U.S. Court of Appeals for the Ninth Circuit, 2014

David Edwards v. D. Sisto

David Edwards v. D. Sisto
U.S. Court of Appeals for the Ninth Circuit · Decided August 20, 2014 · Hawkins, Thomas, McKeown
584 F. App'x 614

David Edwards v. D. Sisto

Opinion

MEMORANDUM **

David Edwards appeals the district court’s judgment entered following a jury-verdict in favor of prison officials. We affirm. Because the parties are familiar with the history of this case, we need not recount it here.

“We review de novo whether [jury] instructions misstated the law.” Fireman’s Fund Ins. Cos. v. Alaskan Pride P’ship, 106 F.3d 1465, 1469 (9th Cir. 1997). If an “error in the jury instruction is harmless, it does not warrant reversal.” Dang v. Cross, 422 F.3d 800, 805 (9th Cir. 2005). “Because we presume prejudice where civil trial error is concerned, the burden shifts to the defendant to demonstrate that it is more probable than not that the jury would have reached the same verdict had it been properly instructed.” Clem v. Lomeli, 566 F.3d 1177, 1182 (9th Cir. 2009) (internal quotation marks and citation omitted).
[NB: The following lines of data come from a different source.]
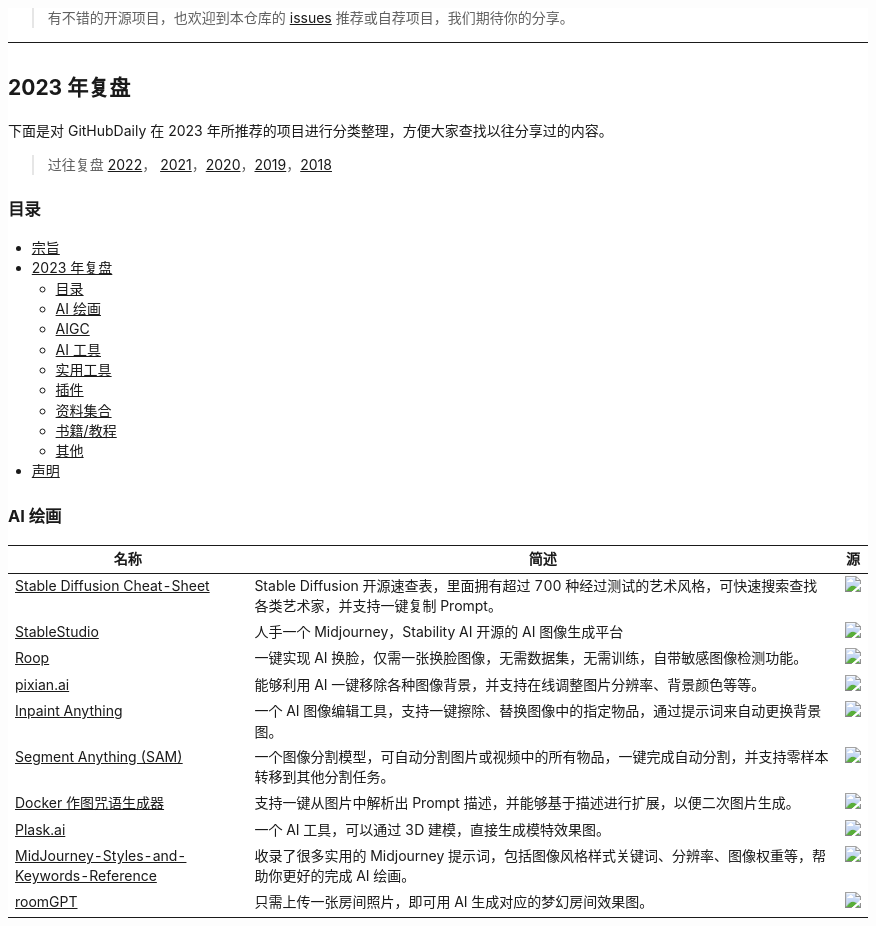 > 有不错的开源项目，也欢迎到本仓库的 [issues](https://github.com/GitHubDaily/GitHubDaily/issues/new) 推荐或自荐项目，我们期待你的分享。

---

## 2023 年复盘

下面是对 GitHubDaily 在 2023 年所推荐的项目进行分类整理，方便大家查找以往分享过的内容。

> 过往复盘 [2022](https://github.com/GitHubDaily/GitHubDaily/blob/master/2022.md)， [2021](https://github.com/GitHubDaily/GitHubDaily/blob/master/2021.md)，[2020](https://github.com/GitHubDaily/GitHubDaily/blob/master/2020.md)，[2019](https://github.com/GitHubDaily/GitHubDaily/blob/master/2019.md)，[2018](https://github.com/GitHubDaily/GitHubDaily/blob/master/2018.md)

### 目录

- [宗旨](#宗旨)
- [2023 年复盘](#2023-年复盘)
  - [目录](#目录)
  - [AI 绘画](#ai-绘画)
  - [AIGC](#aigc)
  - [AI 工具](#ai-工具)
  - [实用工具](#实用工具)
  - [插件](#插件)
  - [资料集合](#资料集合)
  - [书籍/教程](#书籍教程)
  - [其他](#其他)
- [声明](#声明)


### AI 绘画

名称 | 简述 | 源
---- | ----- | -----
[Stable Diffusion Cheat-Sheet](https://github.com/SupaGruen/StableDiffusion-CheatSheet) | Stable Diffusion 开源速查表，里面拥有超过 700 种经过测试的艺术风格，可快速搜索查找各类艺术家，并支持一键复制 Prompt。 | [![](https://raw.githubusercontent.com/GitHubDaily/GitHubDaily/master/assets/sina_logo.png)](https://weibo.com/5722964389/N3Qqdubhy)
[StableStudio](https://github.com/Stability-AI/StableStudio) | 人手一个 Midjourney，Stability AI 开源的 AI 图像生成平台 | [![](https://raw.githubusercontent.com/GitHubDaily/GitHubDaily/master/assets/sina_logo.png)](https://weibo.com/5722964389/N14VOFWKZ)
[Roop](https://github.com/s0md3v/roop) | 一键实现 AI 换脸，仅需一张换脸图像，无需数据集，无需训练，自带敏感图像检测功能。| [![](https://raw.githubusercontent.com/GitHubDaily/GitHubDaily/master/assets/sina_logo.png)](https://weibo.com/5722964389/N63U7sEzT)
[pixian.ai](https://pixian.ai/) | 能够利用 AI 一键移除各种图像背景，并支持在线调整图片分辨率、背景颜色等等。 | [![](https://raw.githubusercontent.com/GitHubDaily/GitHubDaily/master/assets/sina_logo.png)](https://weibo.com/5722964389/N5hJ6bIQ5)
[Inpaint Anything](https://github.com/geekyutao/Inpaint-Anything) | 一个 AI 图像编辑工具，支持一键擦除、替换图像中的指定物品，通过提示词来自动更换背景图。 | [![](https://raw.githubusercontent.com/GitHubDaily/GitHubDaily/master/assets/sina_logo.png)](https://weibo.com/5722964389/MCqg6oZvy)
[Segment Anything (SAM)](https://github.com/facebookresearch/segment-anything) | 一个图像分割模型，可自动分割图片或视频中的所有物品，一键完成自动分割，并支持零样本转移到其他分割任务。 | [![](https://raw.githubusercontent.com/GitHubDaily/GitHubDaily/master/assets/sina_logo.png)](https://weibo.com/5722964389/MAGpKkHqx)
[Docker 作图咒语生成器](https://github.com/soulteary/docker-prompt-generator) | 支持一键从图片中解析出 Prompt 描述，并能够基于描述进行扩展，以便二次图片生成。 | [![](https://raw.githubusercontent.com/GitHubDaily/GitHubDaily/master/assets/sina_logo.png)](https://weibo.com/5722964389/MBvFcy0Mp)
[Plask.ai](https://plask.ai/) | 一个 AI 工具，可以通过 3D 建模，直接生成模特效果图。 | [![](https://raw.githubusercontent.com/GitHubDaily/GitHubDaily/master/assets/sina_logo.png)](https://weibo.com/5722964389/MB4AHhvIU)
[MidJourney-Styles-and-Keywords-Reference](https://github.com/willwulfken/MidJourney-Styles-and-Keywords-Reference) | 收录了很多实用的 Midjourney 提示词，包括图像风格样式关键词、分辨率、图像权重等，帮助你更好的完成 AI 绘画。 | [![](https://raw.githubusercontent.com/GitHubDaily/GitHubDaily/master/assets/sina_logo.png)](https://weibo.com/5722964389/MyT4yjBL3)
[roomGPT](https://github.com/Nutlope/roomGPT) | 只需上传一张房间照片，即可用 AI 生成对应的梦幻房间效果图。 | [![](https://raw.githubusercontent.com/GitHubDaily/GitHubDaily/master/assets/sina_logo.png)](https://weibo.com/5722964389/MwcUOvhgh)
Any misstatement of the law as part of Jury Instruction No. 11 was harmless. The first element Edwards had to prove under Jury Instruction No. 11 is that he faced a substantial risk of serious harm. The jury answered in the Special Verdict Form that Edwards did not prove this element. Thus, it is more probable than not that the jury would have reached the same conclusion even if the instruction had not included the challenged element. See Clem, 566 F.3d at 1182-83; Dang, 422 F.3d at 811.

AFFIRMED.

**

This disposition is not appropriate for publication and is not precedent except as provided by 9th Cir. R. 36-3.